My Python programming journey started in 2012, where I took two online courses on it, one from Coursera and one from MIT. While both courses gave me my programming fundamentals, I wanted deeper programming skills specifically for data analytics. I thought an analytics side project would be a great way to boost my Python data analytics skills, and keep me motivated at it.

My Side Project

The first thing I had to do was to decide on a topic. I wanted something that can keep me motivated and engaged, while also having enough data to analyse. As an avid NBA basketball fan, I felt predicting NBA games using their in-game data would be a really interesting project for me to explore.

Fig 1 — I once flew all the way to Miami to watch Ray Allen play!

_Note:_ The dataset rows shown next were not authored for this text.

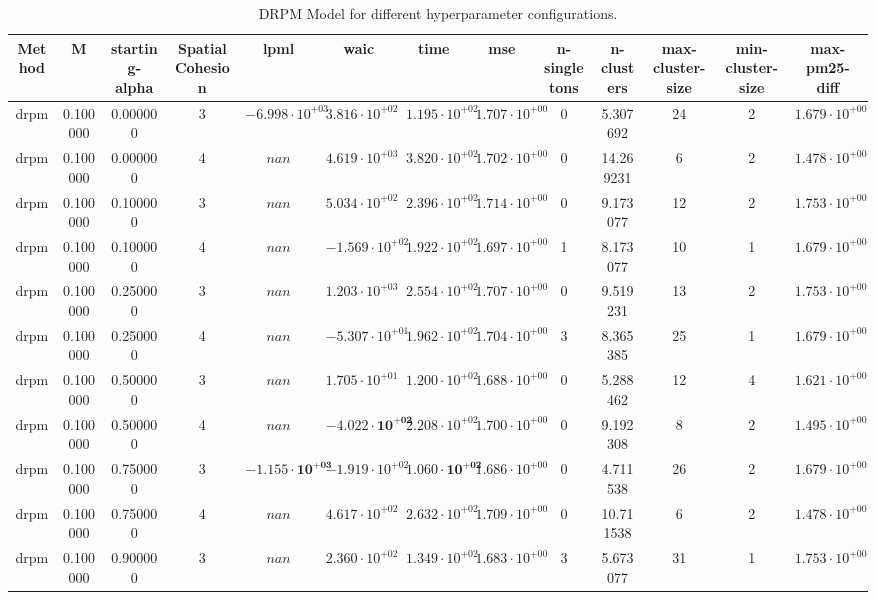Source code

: \begin{table}
\caption{DRPM Model for different hyperparameter configurations.}
\begin{tabular}{ccccccccccccc}
\toprule
Method & M & starting-alpha & SpatialCohesion & lpml & waic & time & mse & n-singletons & n-clusters & max-cluster-size & min-cluster-size & max-pm25-diff \\
\midrule
drpm & 0.100000 & 0.000000 & 3 & $-6.998 \cdot 10^{+03}$ & $3.816 \cdot 10^{+02}$ & $1.195 \cdot 10^{+02}$ & $1.707 \cdot 10^{+00}$ & 0 & 5.307692 & 24 & 2 & $1.679 \cdot 10^{+00}$ \\
drpm & 0.100000 & 0.000000 & 4 & $nan$ & $4.619 \cdot 10^{+03}$ & $3.820 \cdot 10^{+02}$ & $1.702 \cdot 10^{+00}$ & 0 & 14.269231 & 6 & 2 & $1.478 \cdot 10^{+00}$ \\
drpm & 0.100000 & 0.100000 & 3 & $nan$ & $5.034 \cdot 10^{+02}$ & $2.396 \cdot 10^{+02}$ & $1.714 \cdot 10^{+00}$ & 0 & 9.173077 & 12 & 2 & $1.753 \cdot 10^{+00}$ \\
drpm & 0.100000 & 0.100000 & 4 & $nan$ & $-1.569 \cdot 10^{+02}$ & $1.922 \cdot 10^{+02}$ & $1.697 \cdot 10^{+00}$ & 1 & 8.173077 & 10 & 1 & $1.679 \cdot 10^{+00}$ \\
drpm & 0.100000 & 0.250000 & 3 & $nan$ & $1.203 \cdot 10^{+03}$ & $2.554 \cdot 10^{+02}$ & $1.707 \cdot 10^{+00}$ & 0 & 9.519231 & 13 & 2 & $1.753 \cdot 10^{+00}$ \\
drpm & 0.100000 & 0.250000 & 4 & $nan$ & $-5.307 \cdot 10^{+01}$ & $1.962 \cdot 10^{+02}$ & $1.704 \cdot 10^{+00}$ & 3 & 8.365385 & 25 & 1 & $1.679 \cdot 10^{+00}$ \\
drpm & 0.100000 & 0.500000 & 3 & $nan$ & $1.705 \cdot 10^{+01}$ & $1.200 \cdot 10^{+02}$ & $1.688 \cdot 10^{+00}$ & 0 & 5.288462 & 12 & 4 & $1.621 \cdot 10^{+00}$ \\
drpm & 0.100000 & 0.500000 & 4 & $nan$ & $\mathbf{-4.022 \cdot 10^{+02}}$ & $2.208 \cdot 10^{+02}$ & $1.700 \cdot 10^{+00}$ & 0 & 9.192308 & 8 & 2 & $1.495 \cdot 10^{+00}$ \\
drpm & 0.100000 & 0.750000 & 3 & $\mathbf{-1.155 \cdot 10^{+03}}$ & $-1.919 \cdot 10^{+02}$ & $\mathbf{1.060 \cdot 10^{+02}}$ & $1.686 \cdot 10^{+00}$ & 0 & 4.711538 & 26 & 2 & $1.679 \cdot 10^{+00}$ \\
drpm & 0.100000 & 0.750000 & 4 & $nan$ & $4.617 \cdot 10^{+02}$ & $2.632 \cdot 10^{+02}$ & $1.709 \cdot 10^{+00}$ & 0 & 10.711538 & 6 & 2 & $1.478 \cdot 10^{+00}$ \\
drpm & 0.100000 & 0.900000 & 3 & $nan$ & $2.360 \cdot 10^{+02}$ & $1.349 \cdot 10^{+02}$ & $1.683 \cdot 10^{+00}$ & 3 & 5.673077 & 31 & 1 & $1.753 \cdot 10^{+00}$ \\

\end{tabular}
\end{table}
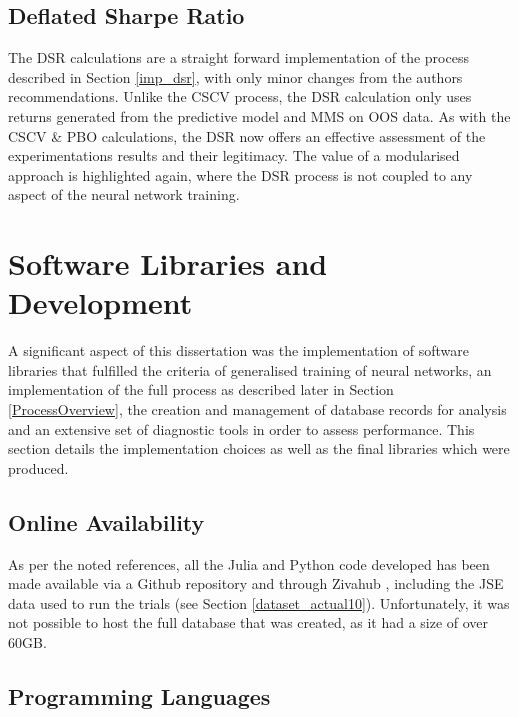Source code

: \documentclass[a4paper,11pt,oneside]{article}
\theoremstyle{plain}
\theoremstyle{definition}
\begin{document}
	\subsection{Deflated Sharpe Ratio}\label{proc_dsr}
	
	The DSR calculations are a straight forward implementation of the process described in Section \ref{imp_dsr}, with only minor changes from the authors recommendations. Unlike the CSCV process, the DSR calculation only uses returns generated from the predictive model and MMS on OOS data. As with the CSCV \& PBO calculations, the DSR now offers an effective assessment of the experimentations results and their legitimacy. The value of a modularised approach is highlighted again, where the DSR process is not coupled to any aspect of the neural network training.
	
	
	
	
	
	
	
	
	
	
	
	
	
		\newpage
	\section{Software Libraries and Development}\label{Software}
	
	A significant aspect of this dissertation was the implementation of software libraries that fulfilled the criteria of generalised training of neural networks, an implementation of the full process as described later in Section \ref{ProcessOverview}, the creation and management of database records for analysis and an extensive set of diagnostic tools in order to assess performance. This section details the implementation choices as well as the final libraries which were produced.
	
	\subsection{Online Availability}
	
	As per the noted references, all the Julia and Python code developed has been made available via a Github repository and through Zivahub \citep{DCCodeBase}, including the JSE data used to run the trials (see Section \ref{dataset_actual10}). Unfortunately, it was not possible to host the full database that was created, as it had a size of over 60GB.
	
	
	\subsection{Programming Languages}
	
\end{document}
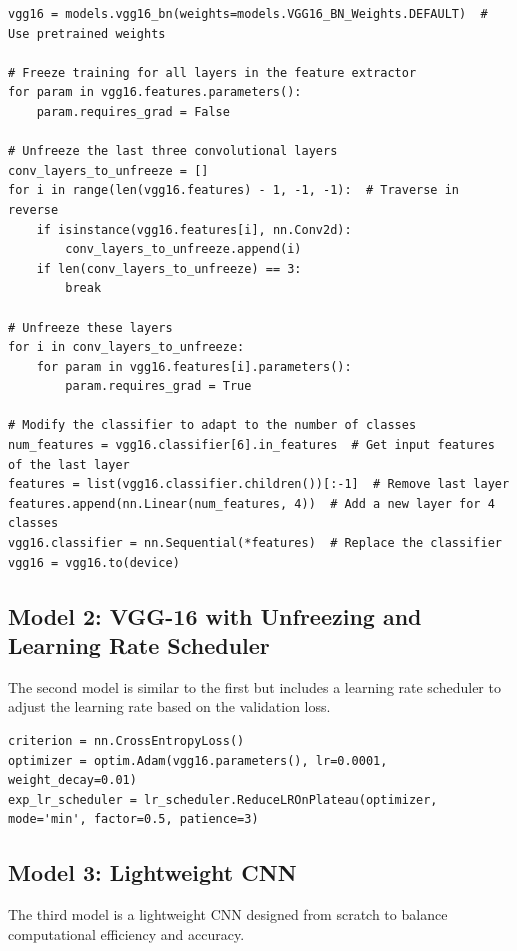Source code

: \begin{verbatim}
vgg16 = models.vgg16_bn(weights=models.VGG16_BN_Weights.DEFAULT)  # Use pretrained weights

# Freeze training for all layers in the feature extractor
for param in vgg16.features.parameters():
    param.requires_grad = False

# Unfreeze the last three convolutional layers
conv_layers_to_unfreeze = []
for i in range(len(vgg16.features) - 1, -1, -1):  # Traverse in reverse
    if isinstance(vgg16.features[i], nn.Conv2d):
        conv_layers_to_unfreeze.append(i)
    if len(conv_layers_to_unfreeze) == 3:
        break

# Unfreeze these layers
for i in conv_layers_to_unfreeze:
    for param in vgg16.features[i].parameters():
        param.requires_grad = True

# Modify the classifier to adapt to the number of classes
num_features = vgg16.classifier[6].in_features  # Get input features of the last layer
features = list(vgg16.classifier.children())[:-1]  # Remove last layer
features.append(nn.Linear(num_features, 4))  # Add a new layer for 4 classes
vgg16.classifier = nn.Sequential(*features)  # Replace the classifier
vgg16 = vgg16.to(device)
\end{verbatim}

\subsection{Model 2: VGG-16 with Unfreezing and Learning Rate Scheduler}

The second model is similar to the first but includes a learning rate scheduler to adjust the learning rate based on the validation loss.

\begin{verbatim}
criterion = nn.CrossEntropyLoss()
optimizer = optim.Adam(vgg16.parameters(), lr=0.0001, weight_decay=0.01)
exp_lr_scheduler = lr_scheduler.ReduceLROnPlateau(optimizer, mode='min', factor=0.5, patience=3)
\end{verbatim}

\subsection{Model 3: Lightweight CNN}

The third model is a lightweight CNN designed from scratch to balance computational efficiency and accuracy.

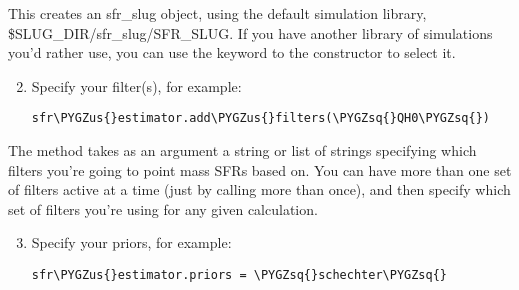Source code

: \documentclass[letterpaper,10pt,english]{sphinxmanual}
\def\PYGZus{\char`\_}
\def\PYGZsq{\char`\'}
\renewcommand\PYGZsq{\textquotesingle}
\begin{document}
This creates an sfr\_slug object, using the default simulation library, \$SLUG\_DIR/sfr\_slug/SFR\_SLUG. If you have another library of simulations you'd rather use, you can use the  keyword to the  constructor to select it.
\begin{enumerate}
\setcounter{enumi}{1}
\item {} 
Specify your filter(s), for example:

\begin{Verbatim}[commandchars=\\\{\}]
sfr\PYGZus{}estimator.add\PYGZus{}filters(\PYGZsq{}QH0\PYGZsq{})
\end{Verbatim}

\end{enumerate}

The  method takes as an argument a string or list of strings specifying which filters you're going to point mass SFRs based on. You can have more than one set of filters active at a time (just by calling  more than once), and then specify which set of filters you're using for any given calculation.
\begin{enumerate}
\setcounter{enumi}{2}
\item {} 
Specify your priors, for example:

\begin{Verbatim}[commandchars=\\\{\}]
sfr\PYGZus{}estimator.priors = \PYGZsq{}schechter\PYGZsq{}
\end{Verbatim}

\end{enumerate}
\end{document}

Skipping the boring parts, these were the highlights of what went down with my analytics side project:

  1. I learned to web scrape two websites to get the NBA in-game data I needed. This took almost two years of learning and multiple web scraping iterations, all while holding a full-time job. I had to change the website I was scraping midway because the first website implemented some impressive web scraping blocker that I couldn’t overcome.
  2. After scraping the data, I had to clean up some weird issues, such as players changing names and changing number of playoff games.
  3. The “fun” modelling part had me try different scikit-learn prediction models, different feature engineering techniques and applied the train-test-validate framework.
  4. Finally, with my prediction model, I redid my workflow to scrape data of newly completed games to predict next day game results.

Project Outputs

This side project took three years to complete, as I had various life commitments that made me have to stop my side project for a while. I also didn’t manage to automate the flow fully as my life got even busier and I could not spend more time to further maintain or improve on the project. The scraping and prediction flow was manually triggered by me on a few Jupyter notebooks.

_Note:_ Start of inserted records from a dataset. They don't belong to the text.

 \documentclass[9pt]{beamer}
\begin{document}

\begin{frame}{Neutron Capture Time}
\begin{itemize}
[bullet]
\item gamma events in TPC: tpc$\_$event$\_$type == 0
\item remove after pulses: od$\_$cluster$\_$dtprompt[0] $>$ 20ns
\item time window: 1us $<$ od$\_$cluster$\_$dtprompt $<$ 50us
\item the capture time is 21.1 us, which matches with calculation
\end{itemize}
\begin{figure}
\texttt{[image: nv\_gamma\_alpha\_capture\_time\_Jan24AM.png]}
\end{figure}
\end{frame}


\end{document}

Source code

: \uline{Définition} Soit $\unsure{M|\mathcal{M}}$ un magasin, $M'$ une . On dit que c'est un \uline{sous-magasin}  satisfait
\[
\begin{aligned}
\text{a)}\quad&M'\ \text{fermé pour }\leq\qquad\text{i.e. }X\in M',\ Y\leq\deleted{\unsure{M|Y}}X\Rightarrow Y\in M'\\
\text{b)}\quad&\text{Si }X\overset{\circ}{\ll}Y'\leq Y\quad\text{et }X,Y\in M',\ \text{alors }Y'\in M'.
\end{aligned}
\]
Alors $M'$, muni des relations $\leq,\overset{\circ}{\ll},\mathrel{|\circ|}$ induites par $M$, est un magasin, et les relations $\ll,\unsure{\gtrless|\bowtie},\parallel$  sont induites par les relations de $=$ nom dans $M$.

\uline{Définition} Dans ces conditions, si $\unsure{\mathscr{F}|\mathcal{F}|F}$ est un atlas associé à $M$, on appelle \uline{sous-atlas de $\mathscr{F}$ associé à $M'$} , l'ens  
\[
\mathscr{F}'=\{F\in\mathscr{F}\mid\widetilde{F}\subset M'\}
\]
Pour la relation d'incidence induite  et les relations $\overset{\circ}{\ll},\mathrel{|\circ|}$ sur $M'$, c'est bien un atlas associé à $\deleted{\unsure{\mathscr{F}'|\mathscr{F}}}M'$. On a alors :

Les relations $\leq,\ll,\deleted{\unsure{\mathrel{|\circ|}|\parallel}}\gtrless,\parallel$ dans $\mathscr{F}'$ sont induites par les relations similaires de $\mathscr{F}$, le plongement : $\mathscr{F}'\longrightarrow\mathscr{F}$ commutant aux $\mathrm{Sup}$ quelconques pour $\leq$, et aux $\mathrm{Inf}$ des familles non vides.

Along the way, I documented my work on Github, which I decided to remove a few years ago because I was too ashamed of my code and couldn’t maintain it further. I also presented my three years of learnings from this project to a Singapore tech community, going from learning basic Python to “deploying” a machine learning model that could give me daily NBA game predictions during the season and playoffs.

While I didn’t become a machine learning data scientist, my side project did come up as a topic with my founders’ interview for an analytics role with a Singapore tech company. As I ran the entire project myself, I was able to use different learnings about dealing with real-world data from my project to substantiate my interest in analytics, and my willingness to learn the skills needed to get analytics done. I did all these, without having prior professional data analyst experience. And while I never confirmed this, I felt my side project did contribute to me landing my first analytics role in a Singapore tech company and forever changing my career trajectory.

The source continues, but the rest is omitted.